(Collected data)

################

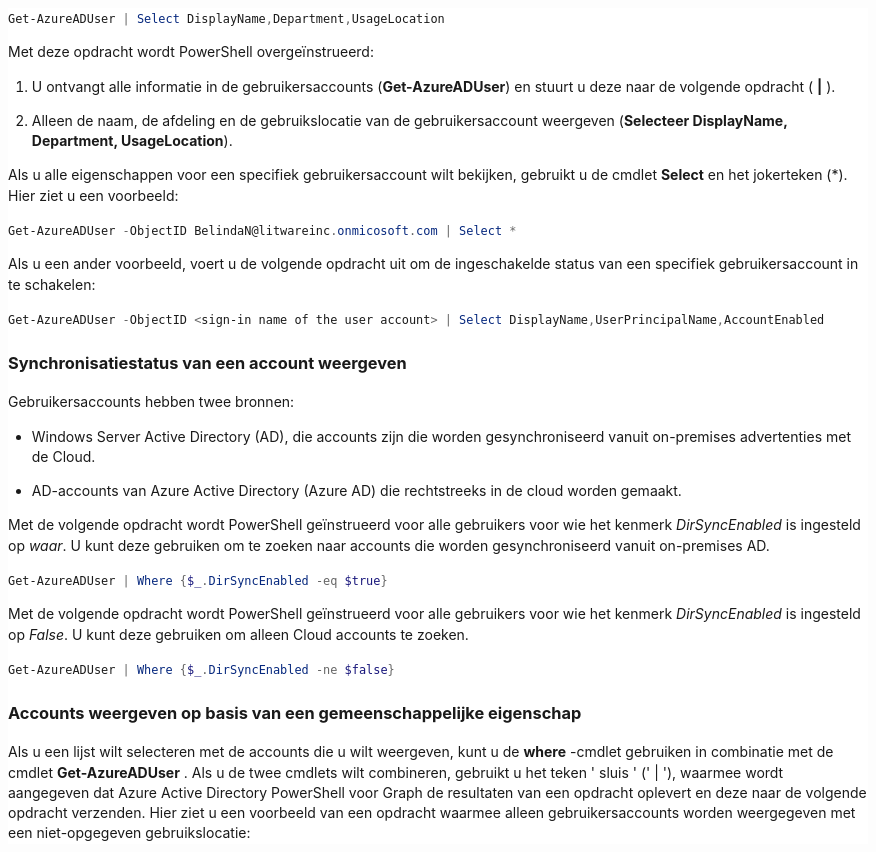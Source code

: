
 ```powershell
Get-AzureADUser | Select DisplayName,Department,UsageLocation
```

Met deze opdracht wordt PowerShell overgeïnstrueerd:
  
1. U ontvangt alle informatie in de gebruikersaccounts (**Get-AzureADUser**) en stuurt u deze naar de volgende opdracht ( **|** ).
    
1.  Alleen de naam, de afdeling en de gebruikslocatie van de gebruikersaccount weergeven (**Selecteer DisplayName, Department, UsageLocation**).
  
Als u alle eigenschappen voor een specifiek gebruikersaccount wilt bekijken, gebruikt u de cmdlet **Select** en het jokerteken (*). Hier ziet u een voorbeeld:
  
```powershell
Get-AzureADUser -ObjectID BelindaN@litwareinc.onmicosoft.com | Select *
```

Als u een ander voorbeeld, voert u de volgende opdracht uit om de ingeschakelde status van een specifiek gebruikersaccount in te schakelen:
  
```powershell
Get-AzureADUser -ObjectID <sign-in name of the user account> | Select DisplayName,UserPrincipalName,AccountEnabled
```

### <a name="view-account-synchronization-status"></a>Synchronisatiestatus van een account weergeven

Gebruikersaccounts hebben twee bronnen: 

- Windows Server Active Directory (AD), die accounts zijn die worden gesynchroniseerd vanuit on-premises advertenties met de Cloud.

- AD-accounts van Azure Active Directory (Azure AD) die rechtstreeks in de cloud worden gemaakt.


Met de volgende opdracht wordt PowerShell geïnstrueerd voor alle gebruikers voor wie het kenmerk *DirSyncEnabled* is ingesteld op *waar*. U kunt deze gebruiken om te zoeken naar accounts die worden gesynchroniseerd vanuit on-premises AD.

```powershell
Get-AzureADUser | Where {$_.DirSyncEnabled -eq $true}
```

Met de volgende opdracht wordt PowerShell geïnstrueerd voor alle gebruikers voor wie het kenmerk *DirSyncEnabled* is ingesteld op *False*. U kunt deze gebruiken om alleen Cloud accounts te zoeken.

```powershell
Get-AzureADUser | Where {$_.DirSyncEnabled -ne $false}
```

### <a name="view-accounts-based-on-a-common-property"></a>Accounts weergeven op basis van een gemeenschappelijke eigenschap

Als u een lijst wilt selecteren met de accounts die u wilt weergeven, kunt u de **where** -cmdlet gebruiken in combinatie met de cmdlet **Get-AzureADUser** . Als u de twee cmdlets wilt combineren, gebruikt u het teken ' sluis ' (' | '), waarmee wordt aangegeven dat Azure Active Directory PowerShell voor Graph de resultaten van een opdracht oplevert en deze naar de volgende opdracht verzenden. Hier ziet u een voorbeeld van een opdracht waarmee alleen gebruikersaccounts worden weergegeven met een niet-opgegeven gebruikslocatie:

################

> **YOUR INSTRUCTIONS**: Return every line in the records that includes the string "Hier".

> **RESULT**:
Als u alle eigenschappen voor een specifiek gebruikersaccount wilt bekijken, gebruikt u de cmdlet **Select** en het jokerteken (*). Hier ziet u een voorbeeld:
Als u een lijst wilt selecteren met de accounts die u wilt weergeven, kunt u de **where** -cmdlet gebruiken in combinatie met de cmdlet **Get-AzureADUser** . Als u de twee cmdlets wilt combineren, gebruikt u het teken ' sluis ' (' | '), waarmee wordt aangegeven dat Azure Active Directory PowerShell voor Graph de resultaten van een opdracht oplevert en deze naar de volgende opdracht verzenden. Hier ziet u een voorbeeld van een opdracht waarmee alleen gebruikersaccounts worden weergegeven met een niet-opgegeven gebruikslocatie:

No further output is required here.